Records excerpted from a collection
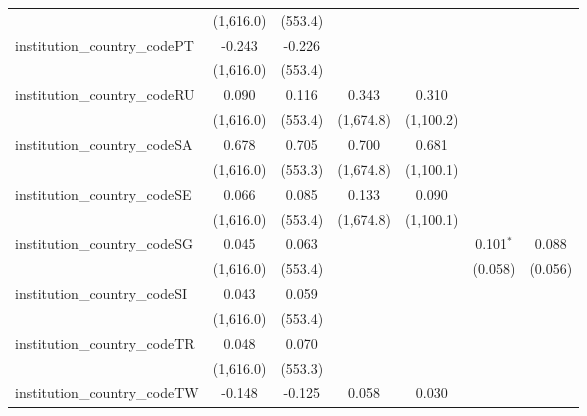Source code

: \begin{tabular}{lcccccc}
                                         & (1,616.0)      & (553.4)        &               &               &              &   \\   
   institution\_country\_codePT          & -0.243         & -0.226         &               &               &              &   \\   
                                         & (1,616.0)      & (553.4)        &               &               &              &   \\   
   institution\_country\_codeRU          & 0.090          & 0.116          & 0.343         & 0.310         &              &   \\   
                                         & (1,616.0)      & (553.4)        & (1,674.8)     & (1,100.2)     &              &   \\   
   institution\_country\_codeSA          & 0.678          & 0.705          & 0.700         & 0.681         &              &   \\   
                                         & (1,616.0)      & (553.3)        & (1,674.8)     & (1,100.1)     &              &   \\   
   institution\_country\_codeSE          & 0.066          & 0.085          & 0.133         & 0.090         &              &   \\   
                                         & (1,616.0)      & (553.4)        & (1,674.8)     & (1,100.1)     &              &   \\   
   institution\_country\_codeSG          & 0.045          & 0.063          &               &               & 0.101$^{*}$  & 0.088\\   
                                         & (1,616.0)      & (553.4)        &               &               & (0.058)      & (0.056)\\   
   institution\_country\_codeSI          & 0.043          & 0.059          &               &               &              &   \\   
                                         & (1,616.0)      & (553.4)        &               &               &              &   \\   
   institution\_country\_codeTR          & 0.048          & 0.070          &               &               &              &   \\   
                                         & (1,616.0)      & (553.3)        &               &               &              &   \\   
   institution\_country\_codeTW          & -0.148         & -0.125         & 0.058         & 0.030         &              &   \\   

\end{tabular}
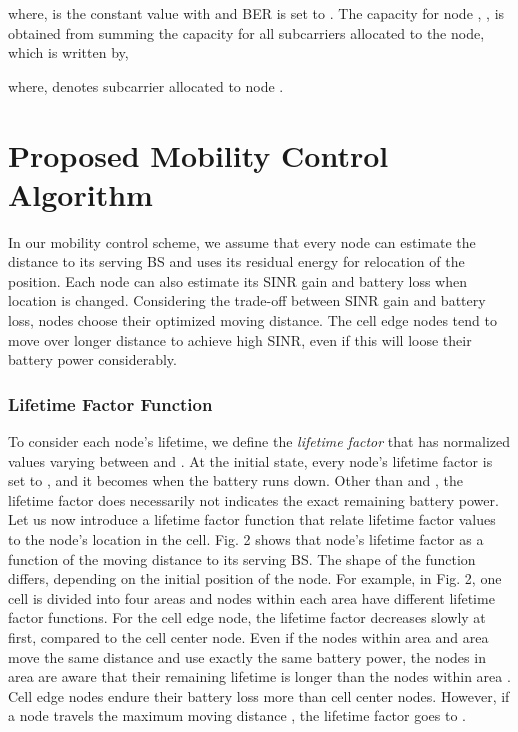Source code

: \documentclass[conference]{IEEEtran}
\begin{document}
\noindent where,  is the constant value with  and BER is set to  \cite{Lei}. The capacity for node , , is obtained from summing the capacity for all subcarriers allocated to the node, which is written by,



\noindent where,  denotes  subcarrier allocated to node .




\section{Proposed Mobility Control Algorithm }


In our mobility control scheme, we assume that every node can estimate the distance to its serving BS and uses its residual energy for relocation of the position. Each node can also estimate its SINR gain and battery loss when location is changed. Considering the trade-off between SINR gain and battery loss, nodes choose their optimized moving distance. The cell edge nodes tend to move over longer distance to achieve high SINR, even if this will loose their battery power considerably.

\subsubsection{Lifetime Factor Function}
To consider each node's lifetime,
we define the \emph{lifetime factor} that has normalized values varying between   and . At the initial
state, every node's lifetime factor is set to , and it becomes
 when the battery runs down. Other than  and , the lifetime
factor does necessarily not indicates the exact remaining
battery power. Let us now introduce a lifetime factor function that
relate lifetime factor values to the node's location in the
cell. Fig. 2 shows that  node's lifetime
factor  as a function of the moving distance  to its serving BS. The shape of the function  differs, depending on the
initial position of the node. For example, in Fig. 2, one cell is divided into
four areas and nodes within each area have different lifetime factor
functions. For the cell edge node, the lifetime factor decreases
slowly at first, compared to the cell center node. Even if the
nodes within area  and area  move the same distance and use
exactly the same battery power, the nodes in area  are aware that
their remaining lifetime is longer than the nodes within area .
Cell edge nodes endure their battery loss more than cell center nodes.
However, if a node travels the maximum
moving distance , the lifetime factor goes
to .
\end{document}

* _TASK BRIEF_
Pull out each line of the records holding the string "location".

* _WORKED SOLUTION_
In our mobility control scheme, we assume that every node can estimate the distance to its serving BS and uses its residual energy for relocation of the position. Each node can also estimate its SINR gain and battery loss when location is changed. Considering the trade-off between SINR gain and battery loss, nodes choose their optimized moving distance. The cell edge nodes tend to move over longer distance to achieve high SINR, even if this will loose their battery power considerably.
relate lifetime factor values to the node's location in the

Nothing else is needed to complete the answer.